Like protein drinks, energy drinks have been looking to expand their customer platform beyond the fitness community, marketed as being able to improve performance, concentration and endurance in all areas of life. Their aim is to be the first option considered when people feel overworked or are staying up late. While a huge market in the US, they have largely been seen in Asia besides Japan and Korea but have been evolving and rapidly expanding in recent years. However, the inherent safety risks of overly
caffeinated beverages, high sugar contents and prominence of artificial ingredients in popular brands has by no means made history in health stakes. Which is why new entrants such as clarity/smart energy ($35-39) are giving energy drinks a new image, focusing on all natural ingredients without artificial additives, and sourcing caffeine from natural sources.
Recently launched in Hong Kong, clarity comes packaged in 60ml bottles for on-the-go convenience and is loaded with vitamins, antioxidants and fermented papaya, providing a healthy energy boost for a clear mind and an energised body to help stay alert.

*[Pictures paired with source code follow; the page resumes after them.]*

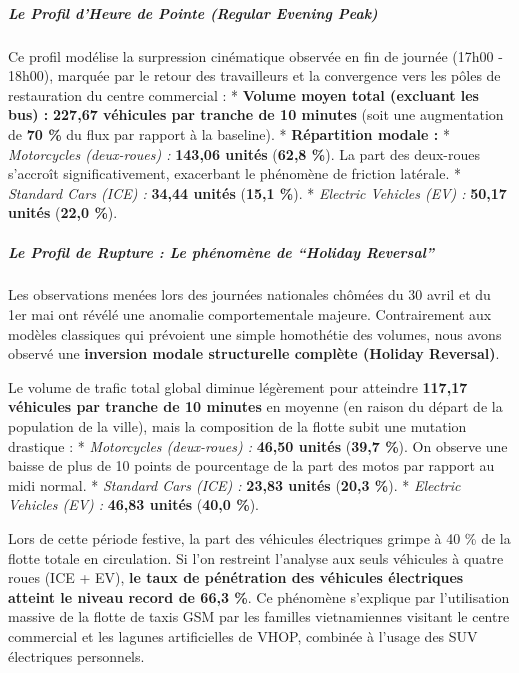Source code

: \documentclass[11pt, a4paper]{article}
\begin{document}
\subparagraph{Le Profil d'Heure de Pointe (Regular Evening
Peak)}\label{le-profil-dheure-de-pointe-regular-evening-peak}

Ce profil modélise la surpression cinématique observée en fin de journée
(17h00 - 18h00), marquée par le retour des travailleurs et la
convergence vers les pôles de restauration du centre commercial : *
\textbf{Volume moyen total (excluant les bus) :} \textbf{227,67
véhicules par tranche de 10 minutes} (soit une augmentation de
\textbf{70 \%} du flux par rapport à la baseline). * \textbf{Répartition
modale :} * \emph{Motorcycles (deux-roues) :} \textbf{143,06 unités}
(\textbf{62,8 \%}). La part des deux-roues s'accroît significativement,
exacerbant le phénomène de friction latérale. * \emph{Standard Cars
(ICE) :} \textbf{34,44 unités} (\textbf{15,1 \%}). * \emph{Electric
Vehicles (EV) :} \textbf{50,17 unités} (\textbf{22,0 \%}).

\subparagraph{Le Profil de Rupture : Le phénomène de ``Holiday
Reversal''}\label{le-profil-de-rupture-le-phuxe9nomuxe8ne-de-holiday-reversal}

Les observations menées lors des journées nationales chômées du 30 avril
et du 1er mai ont révélé une anomalie comportementale majeure.
Contrairement aux modèles classiques qui prévoient une simple homothétie
des volumes, nous avons observé une \textbf{inversion modale
structurelle complète (Holiday Reversal)}.

Le volume de trafic total global diminue légèrement pour atteindre
\textbf{117,17 véhicules par tranche de 10 minutes} en moyenne (en
raison du départ de la population de la ville), mais la composition de
la flotte subit une mutation drastique : * \emph{Motorcycles
(deux-roues) :} \textbf{46,50 unités} (\textbf{39,7 \%}). On observe une
baisse de plus de 10 points de pourcentage de la part des motos par
rapport au midi normal. * \emph{Standard Cars (ICE) :} \textbf{23,83
unités} (\textbf{20,3 \%}). * \emph{Electric Vehicles (EV) :}
\textbf{46,83 unités} (\textbf{40,0 \%}).

Lors de cette période festive, la part des véhicules électriques grimpe
à 40 \% de la flotte totale en circulation. Si l'on restreint l'analyse
aux seuls véhicules à quatre roues (ICE + EV), \textbf{le taux de
pénétration des véhicules électriques atteint le niveau record de 66,3
\%}. Ce phénomène s'explique par l'utilisation massive de la flotte de
taxis GSM par les familles vietnamiennes visitant le centre commercial
et les lagunes artificielles de VHOP, combinée à l'usage des SUV
électriques personnels.
\end{document}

The premium hydration segment has gained increasing popularity as health and wellness orientated consumers seek out beverages which provide increased hydration. While it is not a new phenomenon, with Gatorade and Vitamin water dominating the market, today’s enhanced and functional waters are far superior to previous products, which were often high in calories and sugar. High-alkaline water has been one of the fastest-growing segments in this category and is created by the removal of low pH ions. The result is a cleaner, less bitter, tasting product that can be absorbed into the body more quickly and effectively. An example is Anything But Salads, a Hong Kong startup café, which has their own brand of Alkaline Water’s ‘Joy’ ($25). The product has been cleansed with sacred herbs and was activated by healing crystals in the holy waters of Tirta Empul, the sacred water temple in Bali.
Probiotics broadly refers to the positive microorganisms in the human body that aid in digestion and general gut health. Studies have shown that the state of your gut health is a determinant of your overall health. Common benefits include the prevention of disease, alleviation of symptoms of inflammable bowel disease (IBS), and enhancing immune system. While dairy-based beverages have been the most common vehicles for probiotics, intolerances to lactose and cholesterol content has paved the way for other bases such as tea and fruit juices to be an alternative medium for probiotics. Taboocha is a new Hong
Kong local kombucha brew, available in seven flavours, it is made from organic Chinese tea and organic raw cane sugar. Kombucha is a centuries-old Eastern beverage, made from the fermentation of beneficial bacteria and yeast in tea and has gained popularity due to its unique ability to offer probiotic benefits in a naturally carbonated tea beverage – a healthy alternative to your regular soda pop.
Driven by hectic lifestyles, as well as growing health awareness to ones general wellbeing, the FF beverage market will only continue to grow in Hong Kong. It is predicted by Euromonitor that a constant value CAGR of 2% is predicted over the next few years and we believe these will mainly be driven by beverage startup companies looking to fulfill the demand of niche markets.